TX GOP House chairman signs arrest warrant for Democrats (VIDEO)
Democrats who have returned to the state could be detained and forced to travel to the capital.
Thirty days after Democrats left Texas to end new voting restrictions, the deadlock cracks widened on Tuesday as more people began to return from Washington, DC, and Republicans again allowed the police to find those who still refuse to return.
But unlike a month ago, when missing Democrats were out of state and out of reach of Texas officers, some are now resisting at home. Republican Dade Phelan, Speaker of the Texas House of Representatives, said Democrats could be forced to return under an “arrest warrant if necessary”, though the standoff remains a civil, not criminal matter .
“People don’t go to jail, but they have to go back to work,” Republican state representative Mayes Middleton said.
How soon or even if law enforcement would be looking for Democrats was not immediately clear. Late Tuesday, Phelan spokesman Enrique Marquez confirmed information first published by The Dallas Morning News that the speaker had signed civil arrest warrants against 52 House Democrats. The move marks a new GOP effort to end protest against an election bill a month after more than 50 of them moved to Washington, DC, in a dramatic display of determination to make Texas the front line of a new national battle for the voting rights.
The Republican pressure tactic comes as Democrats disagree on how and when to step down. Divisions have spread in broad daylight as the GOP moves forward with a third attempt to push through an election overhaul.

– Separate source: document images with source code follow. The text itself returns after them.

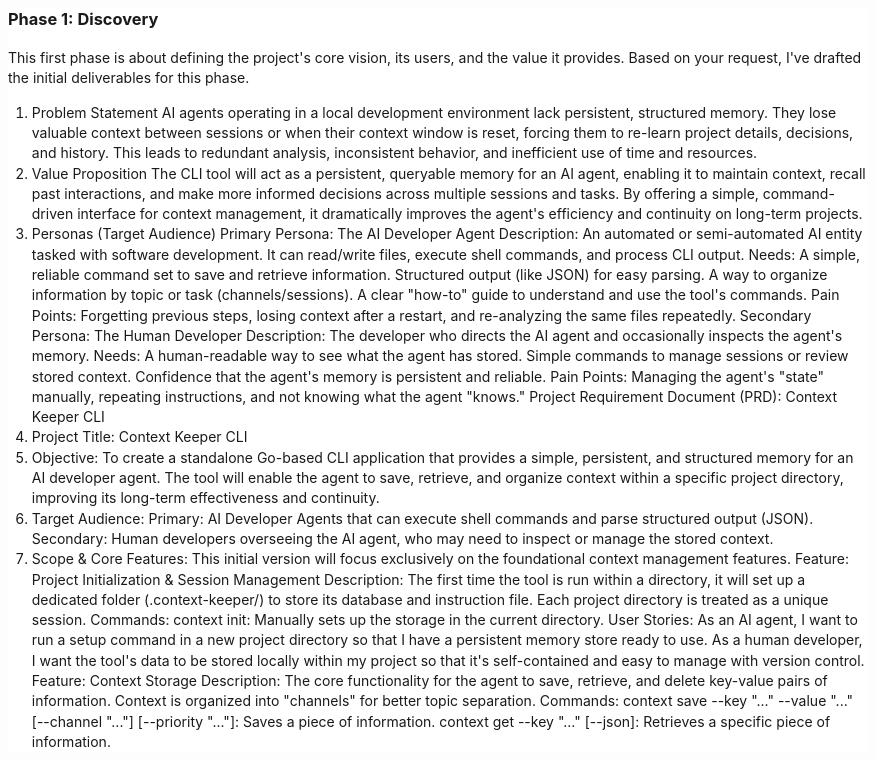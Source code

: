 ### Phase 1: Discovery
This first phase is about defining the project's core vision, its users, and the value it provides. Based on your request, I've drafted the initial deliverables for this phase.
1. Problem Statement
AI agents operating in a local development environment lack persistent, structured memory. They lose valuable context between sessions or when their context window is reset, forcing them to re-learn project details, decisions, and history. This leads to redundant analysis, inconsistent behavior, and inefficient use of time and resources.
2. Value Proposition
The CLI tool will act as a persistent, queryable memory for an AI agent, enabling it to maintain context, recall past interactions, and make more informed decisions across multiple sessions and tasks. By offering a simple, command-driven interface for context management, it dramatically improves the agent's efficiency and continuity on long-term projects.
3. Personas (Target Audience)
Primary Persona: The AI Developer Agent
Description: An automated or semi-automated AI entity tasked with software development. It can read/write files, execute shell commands, and process CLI output.
Needs:
A simple, reliable command set to save and retrieve information.
Structured output (like JSON) for easy parsing.
A way to organize information by topic or task (channels/sessions).
A clear "how-to" guide to understand and use the tool's commands.
Pain Points: Forgetting previous steps, losing context after a restart, and re-analyzing the same files repeatedly.
Secondary Persona: The Human Developer
Description: The developer who directs the AI agent and occasionally inspects the agent's memory.
Needs:
A human-readable way to see what the agent has stored.
Simple commands to manage sessions or review stored context.
Confidence that the agent's memory is persistent and reliable.
Pain Points: Managing the agent's "state" manually, repeating instructions, and not knowing what the agent "knows."
Project Requirement Document (PRD): Context Keeper CLI
1. Project Title: Context Keeper CLI
2. Objective:
To create a standalone Go-based CLI application that provides a simple, persistent, and structured memory for an AI developer agent. The tool will enable the agent to save, retrieve, and organize context within a specific project directory, improving its long-term effectiveness and continuity.
3. Target Audience:
Primary: AI Developer Agents that can execute shell commands and parse structured output (JSON).
Secondary: Human developers overseeing the AI agent, who may need to inspect or manage the stored context.
4. Scope & Core Features:
This initial version will focus exclusively on the foundational context management features.
Feature: Project Initialization & Session Management
Description: The first time the tool is run within a directory, it will set up a dedicated folder (.context-keeper/) to store its database and instruction file. Each project directory is treated as a unique session.
Commands:
context init: Manually sets up the storage in the current directory.
User Stories:
As an AI agent, I want to run a setup command in a new project directory so that I have a persistent memory store ready to use.
As a human developer, I want the tool's data to be stored locally within my project so that it's self-contained and easy to manage with version control.
Feature: Context Storage
Description: The core functionality for the agent to save, retrieve, and delete key-value pairs of information. Context is organized into "channels" for better topic separation.
Commands:
context save --key "..." --value "..." [--channel "..."] [--priority "..."]: Saves a piece of information.
context get --key "..." [--json]: Retrieves a specific piece of information.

With further legal losses and attention turned to the growing number of COVID-19 cases in Texas, pressure is mounting on Democrats who lack the numbers to permanently prevent the passage of a bill.
As of Tuesday, Republicans only needed five more lawmakers in the House to move forward with a series of changes, and changes to the state’s Election Code would make it harder – and even, at times, legally more risky – to vote in Texas, which already has some of the most restrictive election laws in the country.
“We had many heated debates in Washington as we discussed our next steps,” said State Representative James Talarico, one of the few Democrats who returned to the Texas Capitol this week. “I’ll keep these arguments private. But I know emotions are rightfully high everywhere, and it has been a difficult month. “
Texas is among several states where Republicans have rushed to pass new voting restrictions in response to false claims by former President Donald Trump that the 2020 election was stolen. The current bill is similar to the ones Democrats blocked last month on their way to Washington. It would ban 24-hour polling stations, drive-thru voting, and give partisan observers better access, among other things.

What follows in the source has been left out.